もちろん、マクラーレンにとっての最優先はハミルトンとの契約更新。ハミルトンとの契約更新について、1998年以来となるチーム部門のチャンピオン獲得を目指すウィットマーシュは次のように語っている。
「シンガポールGP(9月23日決勝)までには、なんらかの話し合いをするものと思う」
マクラーレンは一貫してハミルトンとの契約継続を望んでいるが、2013年からジェンソン・バトンのチームメートとなるドライバーを探す時間はまだ残されているとも認めた。それでも、ハミルトンがマクラーレンの2013年型マシンの情報を手土産にライバルチームへ移籍するとの説は、ウィットマーシュが完全否定する。

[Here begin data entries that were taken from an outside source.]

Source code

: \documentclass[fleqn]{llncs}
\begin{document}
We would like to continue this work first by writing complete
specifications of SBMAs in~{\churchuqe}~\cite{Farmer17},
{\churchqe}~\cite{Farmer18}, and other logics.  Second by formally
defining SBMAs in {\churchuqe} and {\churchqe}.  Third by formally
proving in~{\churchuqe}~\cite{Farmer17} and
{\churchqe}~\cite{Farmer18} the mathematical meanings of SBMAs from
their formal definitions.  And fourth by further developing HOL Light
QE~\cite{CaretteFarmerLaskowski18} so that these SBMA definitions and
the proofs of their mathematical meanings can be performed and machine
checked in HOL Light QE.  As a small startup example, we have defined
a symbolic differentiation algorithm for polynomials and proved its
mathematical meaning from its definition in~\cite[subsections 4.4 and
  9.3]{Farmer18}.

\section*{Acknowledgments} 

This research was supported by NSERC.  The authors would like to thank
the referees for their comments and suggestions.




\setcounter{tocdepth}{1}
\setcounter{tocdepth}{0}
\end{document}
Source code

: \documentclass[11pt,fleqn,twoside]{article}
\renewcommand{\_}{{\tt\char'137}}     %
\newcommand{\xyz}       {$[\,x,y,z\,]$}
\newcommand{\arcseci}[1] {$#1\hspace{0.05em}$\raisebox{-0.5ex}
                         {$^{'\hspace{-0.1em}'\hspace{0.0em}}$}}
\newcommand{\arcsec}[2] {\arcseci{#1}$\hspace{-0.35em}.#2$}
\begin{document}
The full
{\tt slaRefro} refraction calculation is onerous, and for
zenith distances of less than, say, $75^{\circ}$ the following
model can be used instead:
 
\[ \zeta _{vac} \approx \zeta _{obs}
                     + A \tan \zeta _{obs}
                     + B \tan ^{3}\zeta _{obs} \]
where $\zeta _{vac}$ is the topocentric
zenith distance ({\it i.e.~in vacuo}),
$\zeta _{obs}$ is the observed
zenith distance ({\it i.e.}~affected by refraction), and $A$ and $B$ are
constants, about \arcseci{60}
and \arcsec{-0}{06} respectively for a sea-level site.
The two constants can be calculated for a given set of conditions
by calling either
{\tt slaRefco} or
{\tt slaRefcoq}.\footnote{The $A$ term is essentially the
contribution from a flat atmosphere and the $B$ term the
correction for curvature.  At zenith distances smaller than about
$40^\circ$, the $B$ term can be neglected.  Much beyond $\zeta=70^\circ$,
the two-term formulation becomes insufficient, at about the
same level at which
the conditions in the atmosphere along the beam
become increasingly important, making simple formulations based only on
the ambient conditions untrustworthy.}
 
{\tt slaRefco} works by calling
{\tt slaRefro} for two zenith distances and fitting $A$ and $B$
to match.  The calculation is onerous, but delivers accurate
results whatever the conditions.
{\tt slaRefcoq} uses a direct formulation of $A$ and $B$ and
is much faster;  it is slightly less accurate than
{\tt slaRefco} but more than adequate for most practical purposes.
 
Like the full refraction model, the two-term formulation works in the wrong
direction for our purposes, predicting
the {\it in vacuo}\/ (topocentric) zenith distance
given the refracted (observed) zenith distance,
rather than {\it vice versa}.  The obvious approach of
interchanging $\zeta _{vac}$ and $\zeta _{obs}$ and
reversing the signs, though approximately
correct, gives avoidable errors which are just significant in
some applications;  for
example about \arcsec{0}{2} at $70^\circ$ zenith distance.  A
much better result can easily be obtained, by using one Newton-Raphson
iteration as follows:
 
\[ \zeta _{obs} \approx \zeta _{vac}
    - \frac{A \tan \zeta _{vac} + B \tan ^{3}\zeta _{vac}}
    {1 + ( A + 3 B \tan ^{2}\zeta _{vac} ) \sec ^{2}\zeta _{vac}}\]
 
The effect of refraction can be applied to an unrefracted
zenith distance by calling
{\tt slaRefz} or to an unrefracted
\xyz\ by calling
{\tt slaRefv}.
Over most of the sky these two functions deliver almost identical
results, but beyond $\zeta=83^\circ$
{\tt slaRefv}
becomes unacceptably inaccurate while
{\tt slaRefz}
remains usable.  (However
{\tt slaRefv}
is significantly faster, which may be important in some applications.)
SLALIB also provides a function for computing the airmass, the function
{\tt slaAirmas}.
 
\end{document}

「クルマの開発は技術者やエンジニア、設計者の仕事だよ」
「ドライバーは、実際にクルマに乗るとき以外は開発にかかわらないものだ」
対外的には状況を心配するそぶりを見せないウィットマーシュは、元F1チームオーナーのエディ・ジョーダンが強固に主張する、ミハエル・シューマッハ(メルセデスAMG)の後がまとしてハミルトンがメルセデスAMG入りするという話は「ファンタジー」だと切り捨てる。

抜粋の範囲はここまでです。